Tuesday, August 26, 2008

Option ARMS

Yet more good stuff from the economist. Option ARMs - adjustable rate mortgages that allow (give the option) of paying less than the interest rate. The difference is then added to the loan balance. In a down market, you end up owing more than you originally borrowed on a house that is worth less than you paid. Oh yes, and these are mainly in CA.

The name option arm is ironic really because these loans are very much like options, where the buyer of the house is betting on house price volatility and hoping that the value of the house ends up in the money. Consider this fact also - in most cases, if the homeowner has been paying below the market interest rate for the loan for 5 years, he/she will have also been paying far below the rental cost of the property. So even in the case of default, where they loose the house, the occupant has still lived in a house at a lower cost than if they rented.

The trouble isn't going to be centered in CA either, my local bank Wachovia is in on the action...

An option-ARM product called Pick-a-Pay (a name that gave fair warning it could lead to trouble) accounts for 45% of consumer lending at Wachovia, a large bank.

CDS - Credit Default Swaps

The Economist has an interesting piece on the role of CDS - credit default swaps. Not surprisingly the cost of insuring debt has gone up...
The five-year CDS spread had more than doubled to 740 basis points (bps), meaning it cost $740,000 to insure $10m of its debt.

Also of interest is the increasing use of the CDS market to speculate on firms. In essence this might provide a means of betting on a firm's declining credit.

finance crossword from FinanceProfessor..

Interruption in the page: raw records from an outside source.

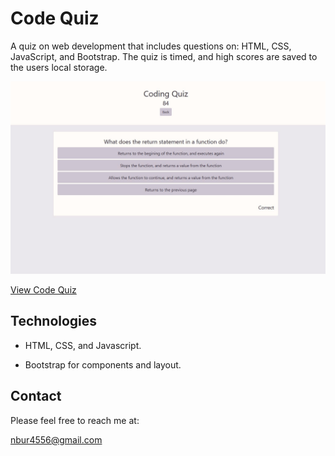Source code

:# Code Quiz

A quiz on web development that includes questions on: HTML, CSS, JavaScript, and Bootstrap. The quiz is timed, and high scores are saved to the users local storage.

![code quiz webpage in use](./assets/screenshot.jpg)

[View Code Quiz](https://nbur4556.github.io/code-quiz/)

## Technologies

* HTML, CSS, and Javascript.

* Bootstrap for components and layout.

## Contact

Please feel free to reach me at:

nbur4556@gmail.com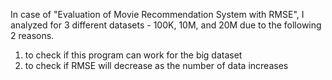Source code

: In case of  "Evaluation of Movie Recommendation System with RMSE", 
I analyzed for 3 different datasets - 100K,  10M, and 20M due  to  the following 2 reasons.

1. to check if this program can work for the big dataset
2. to check if RMSE will decrease as the number of data increases
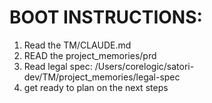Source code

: # BOOT INSTRUCTIONS:

1. Read the TM/CLAUDE.md
2. READ the project_memories/prd
3. Read legal spec: /Users/corelogic/satori-dev/TM/project_memories/legal-spec
4. get ready to plan on the next steps
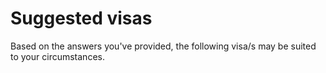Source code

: # Suggested visas

Based on the answers you've provided, the following visa/s may be suited to your circumstances.
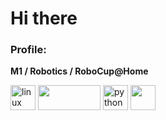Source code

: # Hi there 

### Profile:
**M1 / Robotics / RoboCup@Home**

<p align="left">
  <img src="https://www.vectorlogo.zone/logos/linux/linux-icon.svg" alt="linux" width="40" height="40"/>
  <img src="https://upload.wikimedia.org/wikipedia/commons/b/bb/Ros_logo.svg" width="100" height="40"/>
  <img src="https://www.vectorlogo.zone/logos/python/python-icon.svg" alt="python" width="40" height="40"/>
  <img src="https://cdn.worldvectorlogo.com/logos/c.svg" width="40" height="40"/>
  
  
</p>


<!--
**HappyTatsuhito/HappyTatsuhito** is a ✨ _special_ ✨ repository because its `README.md` (this file) appears on your GitHub profile.

Here are some ideas to get you started:

- 🔭 I’m currently working on ...
- 🌱 I’m currently learning ...
- 👯 I’m looking to collaborate on ...
- 🤔 I’m looking for help with ...
- 💬 Ask me about ...
- 📫 How to reach me: ...
- 😄 Pronouns: ...
- ⚡ Fun fact: ...
-->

Huge hat tip to financeprofessor for creating a finance crossword. Combining the excitement of finance with the endless fun of crosswords - brilliant. Give it a try.


Tuesday, August 19, 2008

Beer and research

Posted on the freakonomics blog - research that shows that the more beer academics drink, the less they get published. Uh oh.

Sunday, August 17, 2008

Inside the mind of an investor


Why have gas prices fallen?

Gas prices have fallen and oil prices are well below their recent peek - which raises the question: Why? Some might say it was supply and demand with the higher price reducing demand, thus resulting in a lower equilibrium price. Others offer a different explanation...prayer.

Perhaps this will lead to a new area of theological economics.

Thursday, August 14, 2008

Confessions of a risk manager

Great article on the Economist website giving the views of a risk manager at a major bank at what went wrong in the credit crunch.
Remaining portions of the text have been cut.